Nous sacrifierions depuis longtemps à un culte étroit de la raison, du canon, des règles, dont le jardin à la française est l'illustration, et dont on trouve l'écho dans le naturalisme français, d'une pauvreté insigne selon le pamphlet. Loin de la folie inaugurale de Don Quichotte. C'est aussi un art du pillage culturel – par exemple par Corneille –, de la « récup », et une manière de se vendre. Le pillage sera non seulement de l’ordre du plagiat mais matériel aussi avec l'invasion napoléonienne de l'Espagne. La France est un pays de fripouilles et Voltaire est un voyou.
La place géographique centrale de la France dans l'Europe a malheureusement nui aux échanges interculturels les plus porteurs, entre l'Allemagne, l'Angleterre, l'Italie, l'Espagne. Il a fallu s'allier tant de fois pour repousser l'envahisseur français et l'exportation de sa culture centralisée, contrôlée par l'État, académique.
Plus près de nous – et ici Sartre relaie Voltaire comme tête de Turc –, le XXe siècle a été une calamité car il a glorifié une pensée française qui ne serait qu'un sous-produit frelaté de la phénoménologie et du « charabia » heideggérien. La France s'est aussi illustrée dans la création de sectes intellectuelles, dont Les Temps modernes sont l'exemple le plus abject aux yeux de l'auteur.

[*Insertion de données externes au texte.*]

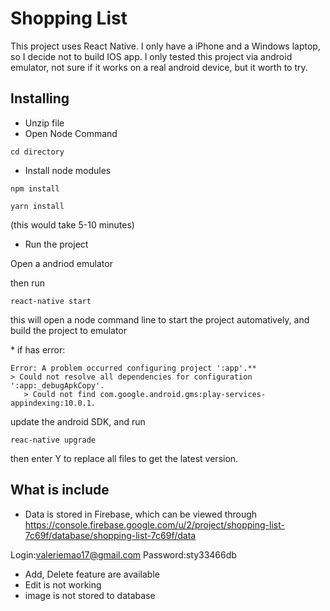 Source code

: # Shopping List 

This project uses React Native. 
I only have a iPhone and a Windows laptop, so I decide not to build IOS app. I only tested this project via android emulator, not sure if it works on a real android device, but it worth to try. 

## Installing
* Unzip file
* Open Node Command

```
cd directory
```

* Install node modules

```
npm install

yarn install
```
(this would take 5-10 minutes)

* Run the project

Open a andriod emulator

then run
```
react-native start
```

this will open a node command line to start the project automatively, and build the project to emulator

\* if has error:
```
Error: A problem occurred configuring project ':app'.**
> Could not resolve all dependencies for configuration ':app:_debugApkCopy'.
   > Could not find com.google.android.gms:play-services-appindexing:10.0.1.
```

update the android SDK, and 
run
```
reac-native upgrade
```

then enter Y to replace all files to get the latest version. 

## What is include
* Data is stored in Firebase, which can be viewed through https://console.firebase.google.com/u/2/project/shopping-list-7c69f/database/shopping-list-7c69f/data

Login:valeriemao17@gmail.com
Password:sty33466db

* Add, Delete feature are available
* Edit is not working
* image is not stored to database


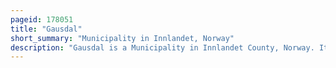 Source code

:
 ```yaml
---
pageid: 178051
title: "Gausdal"
short_summary: "Municipality in Innlandet, Norway"
description: "Gausdal is a Municipality in Innlandet County, Norway. It is located in the traditional Gudbrandsdal District. The administrative centre of the municipality is the village of Segalstad bru. Other Villages in gausdal include follebu Forset and Svingvoll."
---
```

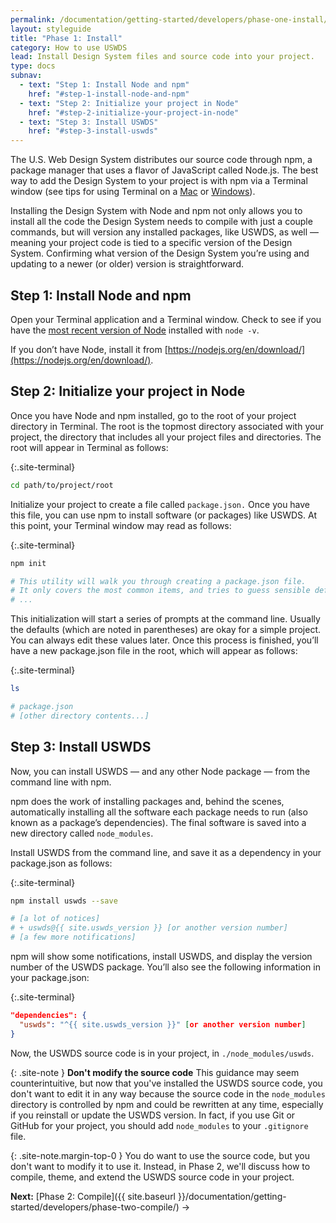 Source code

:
 ```yaml
---
permalink: /documentation/getting-started/developers/phase-one-install/
layout: styleguide
title: "Phase 1: Install"
category: How to use USWDS
lead: Install Design System files and source code into your project.
type: docs
subnav:
  - text: "Step 1: Install Node and npm"
    href: "#step-1-install-node-and-npm"
  - text: "Step 2: Initialize your project in Node"
    href: "#step-2-initialize-your-project-in-node"
  - text: "Step 3: Install USWDS"
    href: "#step-3-install-uswds"
---
```


The U.S. Web Design System distributes our source code through npm, a package manager that uses a flavor of JavaScript called Node.js. The best way to add the Design System to your project is with npm via a Terminal window (see tips for using Terminal on a [Mac](https://support.apple.com/guide/terminal/open-or-quit-terminal-apd5265185d-f365-44cb-8b09-71a064a42125/mac) or [Windows](https://www.microsoft.com/en-us/p/windows-terminal/9n0dx20hk701?rtc=1&activetab=pivot:overviewtab)). 

Installing the Design System with Node and npm not only allows you to install all the code the Design System needs to compile with just a couple commands, but will version any installed packages, like USWDS, as well — meaning your project code is tied to a specific version of the Design System. Confirming what version of the Design System you’re using and updating to a newer (or older) version is straightforward.

## Step 1: Install Node and npm
Open your Terminal application and a Terminal window. Check to see if you have the [most recent version of Node](https://github.com/uswds/uswds/blob/develop/.nvmrc) installed with `node -v`.

If you don’t have Node, install it from [https://nodejs.org/en/download/](https://nodejs.org/en/download/).

## Step 2: Initialize your project in Node
Once you have Node and npm installed, go to the root of your project directory in Terminal. The root is the topmost directory associated with your project, the directory that includes all your project files and directories. The root will appear in Terminal as follows:

{:.site-terminal}
```bash
cd path/to/project/root
```

Initialize your project to create a file called `package.json.` Once you have this file, you can use npm to install software (or packages) like USWDS. At this point, your Terminal window may read as follows:

{:.site-terminal}
```bash
npm init

# This utility will walk you through creating a package.json file.
# It only covers the most common items, and tries to guess sensible defaults.
# ...
```

This initialization will start a series of prompts at the command line. Usually the defaults (which are noted in parentheses) are okay for a simple project. You can always edit these values later. Once this process is finished, you’ll have a new package.json file in the root, which will appear as follows:

{:.site-terminal}
```bash
ls

# package.json
# [other directory contents...]
```

## Step 3: Install USWDS
Now, you can install USWDS — and any other Node package — from the command line with npm.

npm does the work of installing packages and, behind the scenes, automatically installing all the software each package needs to run (also known as a package’s dependencies). The final software is saved into a new directory called `node_modules`.

Install USWDS from the command line, and save it as a dependency in your package.json as follows:

{:.site-terminal}
```bash
npm install uswds --save

# [a lot of notices]
# + uswds@{{ site.uswds_version }} [or another version number]
# [a few more notifications]
```

npm will show some notifications, install USWDS, and display the version number of the USWDS package. You’ll also see the following information in your package.json:

{:.site-terminal}
```json
"dependencies": {
  "uswds": "^{{ site.uswds_version }}" [or another version number]
}
```

Now, the USWDS source code is in your project, in `./node_modules/uswds`.

{: .site-note }
**Don't modify the source code**
This guidance may seem counterintuitive, but now that you've installed the USWDS source code, you don't want to edit it in any way because the source code in the `node_modules` directory is controlled by npm and could be rewritten at any time, especially if you reinstall or update the USWDS version. In fact, if you use Git or GitHub for your project, you should add `node_modules` to your `.gitignore` file.

{: .site-note.margin-top-0 }
You do want to use the source code, but you don't want to modify it to use it. Instead, in Phase 2, we'll discuss how to compile, theme, and extend the USWDS source code in your project.

**Next:** [Phase 2: Compile]({{ site.baseurl }}/documentation/getting-started/developers/phase-two-compile/) →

Nous n'avons donc rien pour nous, nous sommes le poison du continent. Mais faut-il recevoir comme tel ce coup de poing adroit ? Non, semble-t-il. Tout le livre, qui repose sur une vision de la culture comme circulation et fécondation à l'échelle européenne, est semé de petits cailloux – des oublis en particulier, ou des concessions minuscules – qui démontrent la mauvaise foi volontaire de l'auteur. De nos grands auteurs, il n'est fait nulle mention : Montaigne, Pascal, Diderot sont rayés de la démonstration, comme tout ce qui ne cadre pas avec elle. La poésie se résume à Ronsard. On peine à croire qu'un tel érudit puisse vraiment ignorer nos trésors, et d'ailleurs il cligne de l’œil de temps en temps, en saluant Rabelais, Proust, Céline ; ou Descartes, à qui nous n'aurions rien compris, gardant de lui la sacralisation de la raison alors qu'il est le penseur du doute.
Ce pamphlet, en réalité, a tout d'un cri de colère en ombre portée contre la frilosité et la dépendance des intellectuels et artistes espagnols. Alors que régnait, pour peu de temps, la culture française – l'époque des Barthes, Lacan et Foucault –, l'Espagne avait été étouffée par le franquisme, cette lèpre culturelle que l'auteur vomit : il n'a rien d'un nationaliste. La lumière était au nord des Pyrénées et, alors que le pays avait une chance de réveil, il risquait de s'enliser dans la nostalgie des grandeurs ibériques si lointaines, mêlée à un complexe d'infériorité stérilisant à l'égard de la France. L'essai, par son aspect provocateur, est donc très certainement un appel à relever la tête, à reconsidérer les sources de la culture espagnole pour s'affirmer à nouveau – malheureusement, la source arabe est totalement oubliée –, et à cesser de psalmodier ce qu'on appelle aujourd'hui la « French Theory ».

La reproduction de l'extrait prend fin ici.